Rendered images with source text:

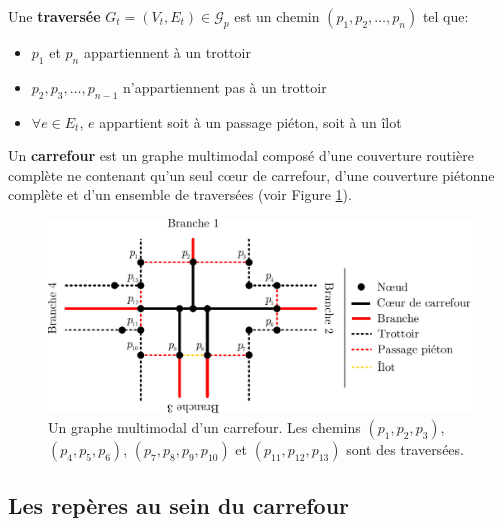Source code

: \begin{definition}
    Une \textbf{traversée} $G_{t} = (V_{t}, E_{t}) \in \mathcal{G}_p$ est un chemin $(p_1, p_2,\dots, p_n)$ tel que:

    \begin{itemize}
        \item $p_1$ et $p_n$ appartiennent à un trottoir
        \item $p_2, p_3, \dots, p_{n-1}$ n'appartiennent pas à un trottoir
        \item $\forall e \in E_t$, $e$ appartient soit à un passage piéton, soit à un îlot
    \end{itemize}
\end{definition}

\begin{definition}
    Un \textbf{carrefour} est un graphe multimodal composé d'une couverture routière complète ne contenant qu'un seul cœur de carrefour, d'une couverture piétonne complète et d'un ensemble de traversées (voir Figure \ref{fig:mod_ex_graphe_carrefour}).
\end{definition}

\begin{figure}[ht]
    \centering
    \includegraphics[width=\textwidth]{images/modelisation/graphe/graphe_multimodal.pdf}
    \caption[Graphe multimodal d'un carrefour]{Un graphe multimodal d'un carrefour. Les chemins $(p_1, p_2, p_3)$, $(p_4, p_5, p_6)$, $(p_7, p_8, p_9, p_{10})$ et $(p_{11}, p_{12}, p_{13})$ sont des traversées.}
    \label{fig:mod_ex_graphe_carrefour}
\end{figure}

\subsection{Les repères au sein du carrefour}

\label{sec:mod_repere_carrefour}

→ Problem details
Your reply should consist solely of the lines above, from the opening line through the line with "multimodal d'un carrefour.", reproduced exactly and without pictures.

→ Task answer
Source code

: \begin{definition}
    Une \textbf{traversée} $G_{t} = (V_{t}, E_{t}) \in \mathcal{G}_p$ est un chemin $(p_1, p_2,\dots, p_n)$ tel que:

    \begin{itemize}
        \item $p_1$ et $p_n$ appartiennent à un trottoir
        \item $p_2, p_3, \dots, p_{n-1}$ n'appartiennent pas à un trottoir
        \item $\forall e \in E_t$, $e$ appartient soit à un passage piéton, soit à un îlot
    \end{itemize}
\end{definition}

\begin{definition}
    Un \textbf{carrefour} est un graphe multimodal composé d'une couverture routière complète ne contenant qu'un seul cœur de carrefour, d'une couverture piétonne complète et d'un ensemble de traversées (voir Figure \ref{fig:mod_ex_graphe_carrefour}).
\end{definition}

\begin{figure}[ht]
    \centering
    \includegraphics[width=\textwidth]{images/modelisation/graphe/graphe_multimodal.pdf}
    \caption[Graphe multimodal d'un carrefour]{Un graphe multimodal d'un carrefour. Les chemins $(p_1, p_2, p_3)$, $(p_4, p_5, p_6)$, $(p_7, p_8, p_9, p_{10})$ et $(p_{11}, p_{12}, p_{13})$ sont des traversées.}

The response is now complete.